- **Assignment**: The data must be given again in full, with no line altered.

Supplied records: Begin

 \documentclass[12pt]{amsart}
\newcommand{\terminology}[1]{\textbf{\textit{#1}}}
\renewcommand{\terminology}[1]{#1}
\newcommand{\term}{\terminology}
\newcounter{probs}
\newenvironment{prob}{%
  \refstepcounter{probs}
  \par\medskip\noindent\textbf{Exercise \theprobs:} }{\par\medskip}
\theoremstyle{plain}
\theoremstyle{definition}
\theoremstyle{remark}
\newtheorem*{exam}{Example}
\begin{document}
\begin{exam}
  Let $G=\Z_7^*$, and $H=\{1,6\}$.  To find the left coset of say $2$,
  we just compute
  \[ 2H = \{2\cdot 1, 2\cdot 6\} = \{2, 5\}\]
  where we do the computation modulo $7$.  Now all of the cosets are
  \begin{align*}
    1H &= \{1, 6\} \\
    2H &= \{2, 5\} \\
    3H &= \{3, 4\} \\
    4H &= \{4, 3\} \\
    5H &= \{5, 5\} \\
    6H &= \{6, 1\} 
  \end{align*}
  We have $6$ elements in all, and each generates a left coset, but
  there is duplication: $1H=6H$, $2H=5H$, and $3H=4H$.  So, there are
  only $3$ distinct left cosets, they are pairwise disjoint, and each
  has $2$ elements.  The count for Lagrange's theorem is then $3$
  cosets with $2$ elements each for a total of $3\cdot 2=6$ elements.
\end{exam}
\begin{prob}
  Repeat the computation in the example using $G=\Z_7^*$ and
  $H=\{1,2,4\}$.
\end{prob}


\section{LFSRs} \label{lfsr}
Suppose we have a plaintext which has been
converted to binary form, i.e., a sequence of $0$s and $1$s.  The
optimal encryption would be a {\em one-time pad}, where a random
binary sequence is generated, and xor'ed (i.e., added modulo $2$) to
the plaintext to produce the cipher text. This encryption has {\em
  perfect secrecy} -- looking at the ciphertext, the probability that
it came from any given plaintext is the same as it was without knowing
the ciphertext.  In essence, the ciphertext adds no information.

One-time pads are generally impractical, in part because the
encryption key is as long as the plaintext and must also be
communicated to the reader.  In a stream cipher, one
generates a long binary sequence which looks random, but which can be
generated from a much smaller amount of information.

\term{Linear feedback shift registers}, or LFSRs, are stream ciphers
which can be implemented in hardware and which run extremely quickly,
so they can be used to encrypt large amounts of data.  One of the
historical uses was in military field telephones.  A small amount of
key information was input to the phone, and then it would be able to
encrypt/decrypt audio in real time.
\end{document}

Supplied records: End

- **Solution**:
 \documentclass[12pt]{amsart}
\newcommand{\terminology}[1]{\textbf{\textit{#1}}}
\renewcommand{\terminology}[1]{#1}
\newcommand{\term}{\terminology}
\newcounter{probs}
\newenvironment{prob}{%
  \refstepcounter{probs}
  \par\medskip\noindent\textbf{Exercise \theprobs:} }{\par\medskip}
\theoremstyle{plain}
\theoremstyle{definition}
\theoremstyle{remark}
\newtheorem*{exam}{Example}
\begin{document}
\begin{exam}
  Let $G=\Z_7^*$, and $H=\{1,6\}$.  To find the left coset of say $2$,
  we just compute
  \[ 2H = \{2\cdot 1, 2\cdot 6\} = \{2, 5\}\]
  where we do the computation modulo $7$.  Now all of the cosets are
  \begin{align*}
    1H &= \{1, 6\} \\
    2H &= \{2, 5\} \\
    3H &= \{3, 4\} \\
    4H &= \{4, 3\} \\
    5H &= \{5, 5\} \\
    6H &= \{6, 1\} 
  \end{align*}
  We have $6$ elements in all, and each generates a left coset, but
  there is duplication: $1H=6H$, $2H=5H$, and $3H=4H$.  So, there are
  only $3$ distinct left cosets, they are pairwise disjoint, and each
  has $2$ elements.  The count for Lagrange's theorem is then $3$
  cosets with $2$ elements each for a total of $3\cdot 2=6$ elements.
\end{exam}
\begin{prob}
  Repeat the computation in the example using $G=\Z_7^*$ and
  $H=\{1,2,4\}$.
\end{prob}


\section{LFSRs} \label{lfsr}
Suppose we have a plaintext which has been
converted to binary form, i.e., a sequence of $0$s and $1$s.  The
optimal encryption would be a {\em one-time pad}, where a random
binary sequence is generated, and xor'ed (i.e., added modulo $2$) to
the plaintext to produce the cipher text. This encryption has {\em
  perfect secrecy} -- looking at the ciphertext, the probability that
it came from any given plaintext is the same as it was without knowing
the ciphertext.  In essence, the ciphertext adds no information.

One-time pads are generally impractical, in part because the
encryption key is as long as the plaintext and must also be
communicated to the reader.  In a stream cipher, one
generates a long binary sequence which looks random, but which can be
generated from a much smaller amount of information.

\term{Linear feedback shift registers}, or LFSRs, are stream ciphers
which can be implemented in hardware and which run extremely quickly,
so they can be used to encrypt large amounts of data.  One of the
historical uses was in military field telephones.  A small amount of
key information was input to the phone, and then it would be able to
encrypt/decrypt audio in real time.
\end{document}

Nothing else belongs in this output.